Directions - Only the text belongs in the copy: repeat each record exactly, without pictures.

Saved data entries -
* * *

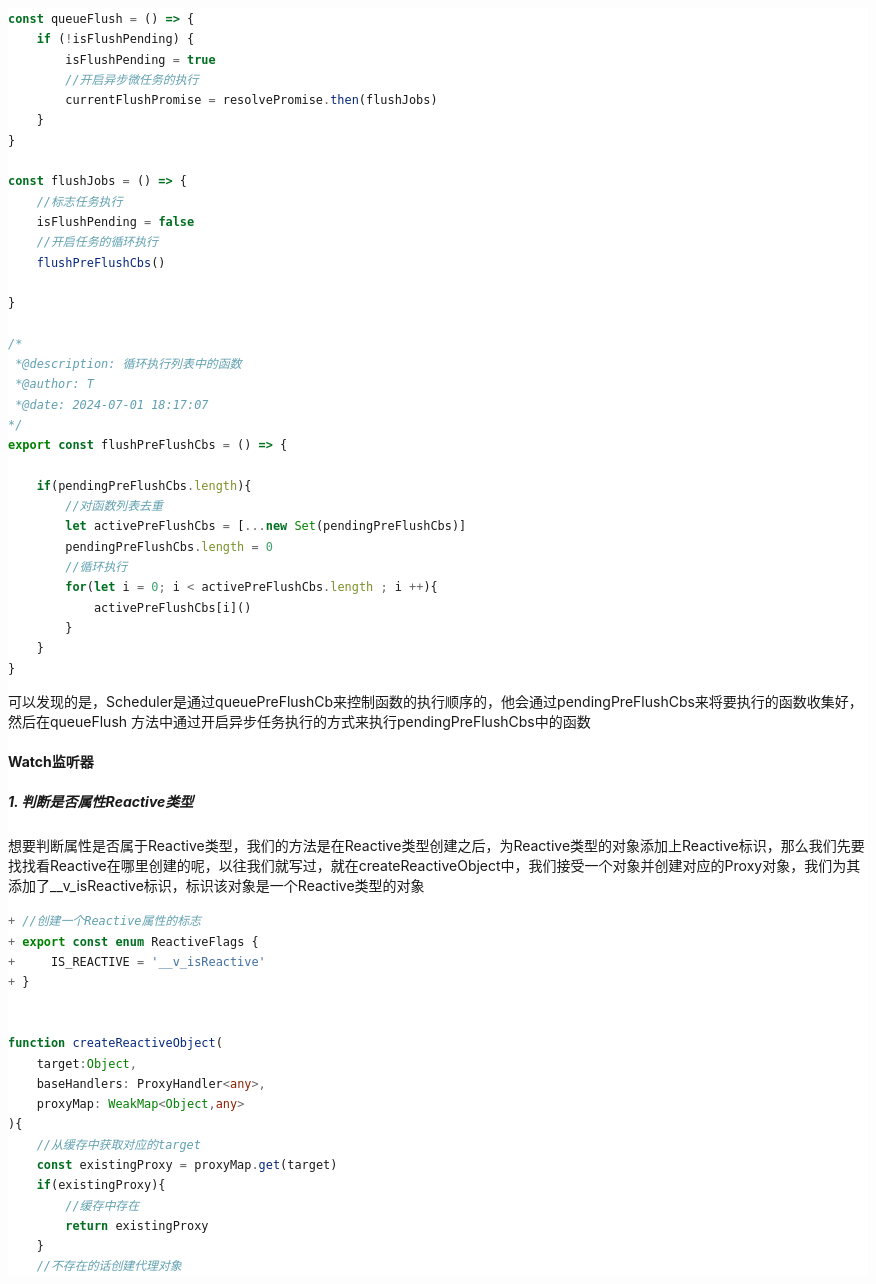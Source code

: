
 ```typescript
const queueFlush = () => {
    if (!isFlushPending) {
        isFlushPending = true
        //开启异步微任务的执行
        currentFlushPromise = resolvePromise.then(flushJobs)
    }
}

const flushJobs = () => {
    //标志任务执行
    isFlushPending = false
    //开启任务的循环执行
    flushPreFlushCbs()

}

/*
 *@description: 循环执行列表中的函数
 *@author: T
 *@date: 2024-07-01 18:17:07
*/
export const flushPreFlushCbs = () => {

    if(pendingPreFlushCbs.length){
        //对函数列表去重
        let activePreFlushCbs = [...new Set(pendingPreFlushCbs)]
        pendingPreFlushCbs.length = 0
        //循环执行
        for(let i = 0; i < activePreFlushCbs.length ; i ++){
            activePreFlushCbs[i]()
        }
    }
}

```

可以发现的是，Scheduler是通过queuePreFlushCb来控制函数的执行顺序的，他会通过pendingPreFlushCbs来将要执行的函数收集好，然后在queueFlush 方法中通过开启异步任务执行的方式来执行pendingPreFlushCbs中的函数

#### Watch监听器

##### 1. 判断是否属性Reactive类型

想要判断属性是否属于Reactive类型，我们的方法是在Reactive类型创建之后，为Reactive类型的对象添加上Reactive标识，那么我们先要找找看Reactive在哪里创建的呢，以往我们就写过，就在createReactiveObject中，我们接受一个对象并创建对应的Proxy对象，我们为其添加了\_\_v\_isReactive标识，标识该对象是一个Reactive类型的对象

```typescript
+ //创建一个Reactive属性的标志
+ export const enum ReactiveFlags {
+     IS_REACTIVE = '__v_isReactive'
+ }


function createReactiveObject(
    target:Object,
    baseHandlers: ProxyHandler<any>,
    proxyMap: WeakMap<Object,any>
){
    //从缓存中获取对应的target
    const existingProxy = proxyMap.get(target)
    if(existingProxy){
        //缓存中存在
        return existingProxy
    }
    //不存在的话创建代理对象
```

* * *

Your solution -
Source code

:
 ```typescript
const queueFlush = () => {
    if (!isFlushPending) {
        isFlushPending = true
        //开启异步微任务的执行
        currentFlushPromise = resolvePromise.then(flushJobs)
    }
}

const flushJobs = () => {
    //标志任务执行
    isFlushPending = false
    //开启任务的循环执行
    flushPreFlushCbs()

}

/*
 *@description: 循环执行列表中的函数
 *@author: T
 *@date: 2024-07-01 18:17:07
*/
export const flushPreFlushCbs = () => {

    if(pendingPreFlushCbs.length){
        //对函数列表去重
        let activePreFlushCbs = [...new Set(pendingPreFlushCbs)]
        pendingPreFlushCbs.length = 0
        //循环执行
        for(let i = 0; i < activePreFlushCbs.length ; i ++){
            activePreFlushCbs[i]()
        }
    }
}

```

可以发现的是，Scheduler是通过queuePreFlushCb来控制函数的执行顺序的，他会通过pendingPreFlushCbs来将要执行的函数收集好，然后在queueFlush 方法中通过开启异步任务执行的方式来执行pendingPreFlushCbs中的函数

#### Watch监听器

##### 1. 判断是否属性Reactive类型

想要判断属性是否属于Reactive类型，我们的方法是在Reactive类型创建之后，为Reactive类型的对象添加上Reactive标识，那么我们先要找找看Reactive在哪里创建的呢，以往我们就写过，就在createReactiveObject中，我们接受一个对象并创建对应的Proxy对象，我们为其添加了\_\_v\_isReactive标识，标识该对象是一个Reactive类型的对象

```typescript
+ //创建一个Reactive属性的标志
+ export const enum ReactiveFlags {
+     IS_REACTIVE = '__v_isReactive'
+ }


function createReactiveObject(
    target:Object,
    baseHandlers: ProxyHandler<any>,
    proxyMap: WeakMap<Object,any>
){
    //从缓存中获取对应的target
    const existingProxy = proxyMap.get(target)
    if(existingProxy){
        //缓存中存在
        return existingProxy
    }
    //不存在的话创建代理对象
```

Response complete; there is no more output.